There is no amount of loss prevention equipment that will completely eliminate your chances of losses from theft. Even the stores that spend the most on loss prevention (Best Buy, Target, Radio Shack, Wal-Mart etc.) still end up having theft every year. The first step in figuring out your loss prevention equipment ROI is to realize that you are not going to eliminate all theft.
The second step in figuring out your loss prevention equipment ROI is to decide what a significant reduction in theft losses would be for you. For most of my clients over the years that are looking at purchasing loss prevention equipment, I have suggested that a one third reduction in theft is something that a company should shoot for when first figuring in loss prevention equipment ROI.
How to Mathematically Figure Out Loss Prevention Equipment ROI
Let’s say for the sake of argument that the loss prevention equipment that you are considering for your store costs $1,000. Let’s also say that your annual known theft is $60,000. If we are looking at a 33% deduction in your known theft due to this equipment, it would come to $20,000. Divide the total cost of the equipment by one third of your known theft.
Essentially, your $1,000 purchase will pay for itself in 1/20th of a year.

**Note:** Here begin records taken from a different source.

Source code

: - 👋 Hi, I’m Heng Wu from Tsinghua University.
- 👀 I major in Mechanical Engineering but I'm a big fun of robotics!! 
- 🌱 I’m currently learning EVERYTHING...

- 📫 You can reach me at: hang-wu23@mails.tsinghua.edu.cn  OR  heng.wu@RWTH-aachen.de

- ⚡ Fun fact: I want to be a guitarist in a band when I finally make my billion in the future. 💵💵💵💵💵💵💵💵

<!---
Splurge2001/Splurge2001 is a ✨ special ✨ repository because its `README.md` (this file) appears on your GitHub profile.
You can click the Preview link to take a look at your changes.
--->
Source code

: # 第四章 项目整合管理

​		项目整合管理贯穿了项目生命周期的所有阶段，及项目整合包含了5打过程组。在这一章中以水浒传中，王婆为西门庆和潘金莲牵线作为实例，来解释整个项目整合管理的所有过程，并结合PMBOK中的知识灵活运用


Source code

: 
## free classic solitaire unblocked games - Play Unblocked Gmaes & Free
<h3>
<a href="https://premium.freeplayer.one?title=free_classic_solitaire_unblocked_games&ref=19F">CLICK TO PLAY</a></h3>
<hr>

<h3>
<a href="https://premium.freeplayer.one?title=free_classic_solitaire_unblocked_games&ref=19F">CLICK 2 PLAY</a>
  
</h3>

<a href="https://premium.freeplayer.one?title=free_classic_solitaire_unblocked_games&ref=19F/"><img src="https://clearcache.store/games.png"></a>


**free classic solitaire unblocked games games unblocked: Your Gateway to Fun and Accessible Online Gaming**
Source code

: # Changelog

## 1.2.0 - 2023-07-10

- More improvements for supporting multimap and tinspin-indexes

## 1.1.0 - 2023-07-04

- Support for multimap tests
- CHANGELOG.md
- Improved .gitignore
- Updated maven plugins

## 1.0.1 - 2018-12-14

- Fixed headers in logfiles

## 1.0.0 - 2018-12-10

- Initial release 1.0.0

Your loss prevention equipment ROI is twenty times what you paid for it?
Easier Way to Figure Out Your ROI
An easier way to figure this is that loss prevention equipment should pay for itself in the first year. If you adjusted known theft is higher than the cost of the equipment, your loss prevention equipment ROI is going to be negative. If the cost of the equipment is higher, you are going to have a negative ROI.
There are many companies that I have seen that would have a negative loss prevention equipment ROI. This would be caused by a company buying equipment that was more valuable than the overall loss. For example, I once had a client that wanted to purchase $7,500 in loss prevention equipment. His annual known theft was about $350 (he owned a specialized small goods store). It would have taken 21 years for his investment to pay off if it eliminated all theft. If it cut it by 33%, it would take over 65 years to pay for itself!
Keep these ideas in mind if you go out and look at loss prevention equipment. All purchases of this nature should figure positively into the equation of loss prevention ROI. Make sure that you are reaping the benefits of reduced losses, not paying for extravagant loss prevention equipment that you don’t need.